Adult Atlantic wreckfish occur in and around caves, over rocky substrates and areas with densely scattered boulders, natural reefs and shipwrecks, a habitat which has led to species' common name. The adults are deep water fishes which have been recorded at depths between 200 and 600 ft. Some adults have been observed at depths approaching 500 meters in the Mediterranean.

It is normally a solitary species but the adults gather to breed during the summer. The juveniles form shoals for protection from predators which swim and hunt small fish in mid-water. Once they attain a length of 50-75 cm they become solitary and look for a territory on the bottom. It is thought that the Atlantic wreckfish can live for as much as ninety years. They feed mainly on bottom-dwelling fish, squid and cuttlefish, but they will also take crustaceans and octopuses. They are probably best described as opportunistic, with one record of a ROV-camera filming a large congregation of small sharks feeding on a dead swordfish, with one of them being caught and swallowed whole by this species of wreckfish.
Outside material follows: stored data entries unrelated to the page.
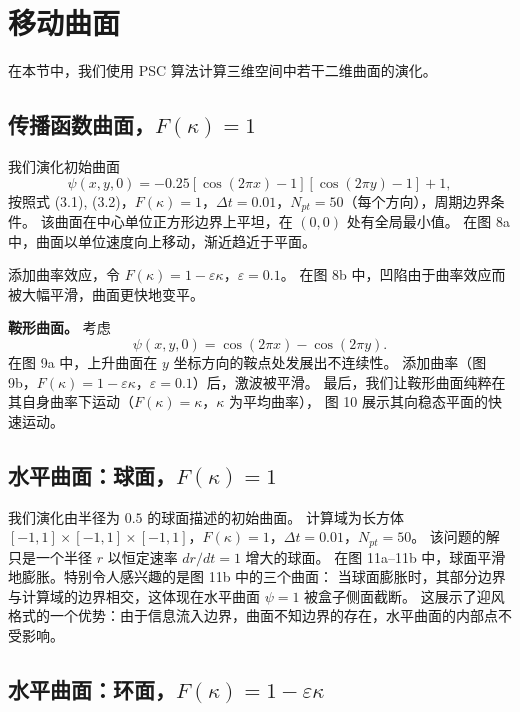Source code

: \documentclass[11pt,a4paper]{article}
\begin{document}
\section{移动曲面}
\label{sec:surfaces}

在本节中，我们使用 PSC 算法计算三维空间中若干二维曲面的演化。

\subsection{传播函数曲面，$F(\kappa) = 1$}

我们演化初始曲面
\begin{equation}
\psi(x,y,0) = -0.25[\cos(2\pi x) - 1][\cos(2\pi y) - 1] + 1,
\end{equation}
按照式 (3.1), (3.2)，$F(\kappa) = 1$，$\Delta t = 0.01$，$N_{pt} = 50$（每个方向），周期边界条件。
该曲面在中心单位正方形边界上平坦，在 $(0,0)$ 处有全局最小值。
在图 8a 中，曲面以单位速度向上移动，渐近趋近于平面。

添加曲率效应，令 $F(\kappa) = 1 - \varepsilon\kappa$，$\varepsilon = 0.1$。
在图 8b 中，凹陷由于曲率效应而被大幅平滑，曲面更快地变平。

\textbf{鞍形曲面。} 
考虑
\begin{equation}
\psi(x,y,0) = \cos(2\pi x) - \cos(2\pi y).
\end{equation}
在图 9a 中，上升曲面在 $y$ 坐标方向的鞍点处发展出不连续性。
添加曲率（图 9b，$F(\kappa) = 1 - \varepsilon\kappa$，$\varepsilon = 0.1$）后，激波被平滑。
最后，我们让鞍形曲面纯粹在其自身曲率下运动（$F(\kappa) = \kappa$，$\kappa$ 为平均曲率），
图 10 展示其向稳态平面的快速运动。

\subsection{水平曲面：球面，$F(\kappa) = 1$}

我们演化由半径为 $0.5$ 的球面描述的初始曲面。
计算域为长方体 $[-1,1] \times [-1,1] \times [-1,1]$，$F(\kappa) = 1$，$\Delta t = 0.01$，$N_{pt} = 50$。
该问题的解只是一个半径 $r$ 以恒定速率 $dr/dt = 1$ 增大的球面。
在图 11a--11b 中，球面平滑地膨胀。特别令人感兴趣的是图 11b 中的三个曲面：
当球面膨胀时，其部分边界与计算域的边界相交，这体现在水平曲面 $\psi = 1$ 被盒子侧面截断。
这展示了迎风格式的一个优势：由于信息流入边界，曲面不知边界的存在，水平曲面的内部点不受影响。

\subsection{水平曲面：环面，$F(\kappa) = 1 - \varepsilon\kappa$}
\end{document}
They have no known predators as adults, but juvenile specimens may be threatened by large bony fishes or sharks.

==Conservation and usage==
The Atlantic wreckfish is a commercially valuable species and is valued as a food fish in some parts of its range. Large wreckfish may be divided into steaks, while smaller fish are filleted or baked whole. In North and South America wreckfish are sold frozen in supermarkets or grocery stores or marketed fresh from fish counters. They are caught in trawler nets or by long lines and gill nets, or occasionally by small-scale fisheries which use rod and line. Overall the stock is assessed by the IUCN as data deficient but some stocks, such as the Mediterranean stock have been assessed as being at greater risk.